This immediately brings me to another huge problem. Those tickets that I mentioned before have their uses, however limited. Then there are…the other games. There are a handful of activities that make up the thirteen games you can play in Party Arcade that are ridiculously, insultingly limited, like the Slot Machines, or “Disc-O” (which is a variant of The Wall or Plinko from The Price is Right). These activities, by themselves, are fine, albeit nonsense and simple ticket machines. But you can’t just simply play them. Every turn on these games require separate tokens, which you get from completing other, non-token games to a certain degree of success. I achieved a bronze ranking in billiards, which meant that I didn’t totally suck out and delivered a decent amount of win. The result was a whopping five tokens, which equaled five spins of the slot, two drops of the disc, or a single go at “Stop Light,” that asinine game where you push the button to stop the LED as it whirls around the table. These games are meant only to hook kids into trying to win easy tickets (and, for the slot machine, to start that long road of gambling addiction). Granted, the tickets can be used to unlock “challenge mode” for some activities, but these are unlocks that are in the thousands: wasting all my tokens rarely netted more than 20-40 tickets. In a game with a skeletal number of unlockable prizes in the form of extra game modes, these token titles are a true waste of time and mean to fill out a mediocre array of activities into something deceptively more robust.

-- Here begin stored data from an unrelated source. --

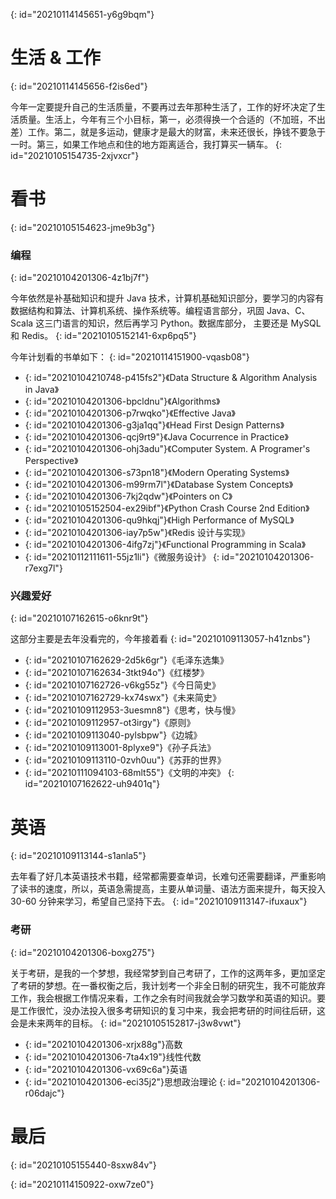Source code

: {: id="20210114145651-y6g9bqm"}

# 生活 & 工作
{: id="20210114145656-f2is6ed"}

今年一定要提升自己的生活质量，不要再过去年那种生活了，工作的好坏决定了生活质量。生活上，今年有三个小目标，第一，必须得换一个合适的（不加班，不出差）工作。第二，就是多运动，健康才是最大的财富，未来还很长，挣钱不要急于一时。第三，如果工作地点和住的地方距离适合，我打算买一辆车。
{: id="20210105154735-2xjvxcr"}

# 看书
{: id="20210105154623-jme9b3g"}

### 编程
{: id="20210104201306-4z1bj7f"}

今年依然是补基础知识和提升 Java 技术，计算机基础知识部分，要学习的内容有数据结构和算法、计算机系统、操作系统等。编程语言部分，巩固 Java、C、Scala 这三门语言的知识，然后再学习 Python。数据库部分， 主要还是 MySQL 和 Redis。
{: id="20210105152141-6xp6pq5"}

今年计划看的书单如下：
{: id="20210114151900-vqasb08"}

- {: id="20210104210748-p415fs2"}《Data Structure & Algorithm Analysis in Java》
- {: id="20210104201306-bpcldnu"}《Algorithms》
- {: id="20210104201306-p7rwqko"}《Effective Java》
- {: id="20210104201306-g3ja1qq"}《Head First Design Patterns》
- {: id="20210104201306-qcj9rt9"}《Java Cocurrence in Practice》
- {: id="20210104201306-ohj3adu"}《Computer System. A Programer's Perspective》
- {: id="20210104201306-s73pn18"}《Modern Operating Systems》
- {: id="20210104201306-m99rm7l"}《Database System Concepts》
- {: id="20210104201306-7kj2qdw"}《Pointers on C》
- {: id="20210105152504-ex29ibf"}《Python Crash Course 2nd Edition》
- {: id="20210104201306-qu9hkqj"}《High Performance of MySQL》
- {: id="20210104201306-iay7p5w"}《Redis 设计与实现》
- {: id="20210104201306-4ifg7zj"}《Functional Programming in Scala》
- {: id="20210112111611-55jz1li"}《微服务设计》
{: id="20210104201306-r7exg7l"}

### 兴趣爱好
{: id="20210107162615-o6knr9t"}

这部分主要是去年没看完的，今年接着看
{: id="20210109113057-h41znbs"}

- {: id="20210107162629-2d5k6gr"}《毛泽东选集》
- {: id="20210107162634-3tkt94o"}《红楼梦》
- {: id="20210107162726-v6kg55z"}《今日简史》
- {: id="20210107162729-kx74swx"}《未来简史》
- {: id="20210109112953-3uesmn8"}《思考，快与慢》
- {: id="20210109112957-ot3irgy"}《原则》
- {: id="20210109113040-pylsbpw"}《边城》
- {: id="20210109113001-8plyxe9"}《孙子兵法》
- {: id="20210109113110-0zvh0uu"}《苏菲的世界》
- {: id="20210111094103-68mlt55"}《文明的冲突》
{: id="20210107162622-uh9401q"}

# 英语
{: id="20210109113144-s1anla5"}

去年看了好几本英语技术书籍，经常都需要查单词，长难句还需要翻译，严重影响了读书的速度，所以，英语急需提高，主要从单词量、语法方面来提升，每天投入 30-60 分钟来学习，希望自己坚持下去。
{: id="20210109113147-ifuxaux"}

### 考研
{: id="20210104201306-boxg275"}

关于考研，是我的一个梦想，我经常梦到自己考研了，工作的这两年多，更加坚定了考研的梦想。在一番权衡之后，我计划考一个非全日制的研究生，我不可能放弃工作，我会根据工作情况来看，工作之余有时间我就会学习数学和英语的知识。要是工作很忙，没办法投入很多考研知识的复习中来，我会把考研的时间往后研，这会是未来两年的目标。
{: id="20210105152817-j3w8vwt"}

- {: id="20210104201306-xrjx88g"}高数
- {: id="20210104201306-7ta4x19"}线性代数
- {: id="20210104201306-vx69c6a"}英语
- {: id="20210104201306-eci35j2"}思想政治理论
{: id="20210104201306-r06dajc"}

# 最后
{: id="20210105155440-8sxw84v"}

{: id="20210114150922-oxw7ze0"}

Playing this game on the go was a nightmare. Even when I was in airplane mode, every single game I tried to play was book-ended by nags to try to get me to turn on the wifi because it was SO GODDAMN IMPORTANT that I share my Bocce Ball high score with the world. When I wasn’t in airplane mode, every failure to find a wifi connection inside the commuter line would result in it launching the wifi connect screen, trying to scan the dorms of Brandeis as my train went by, desperate to tell SOMEONE my Corn Hole score. It was so damn infuriating and honestly anxiety inducing that I ended up refusing to continue to play this game while commuting to and from work. I’ve got enough waiting for me at the office, I don’t need to also feel like a failure for not providing my own pocket wifi.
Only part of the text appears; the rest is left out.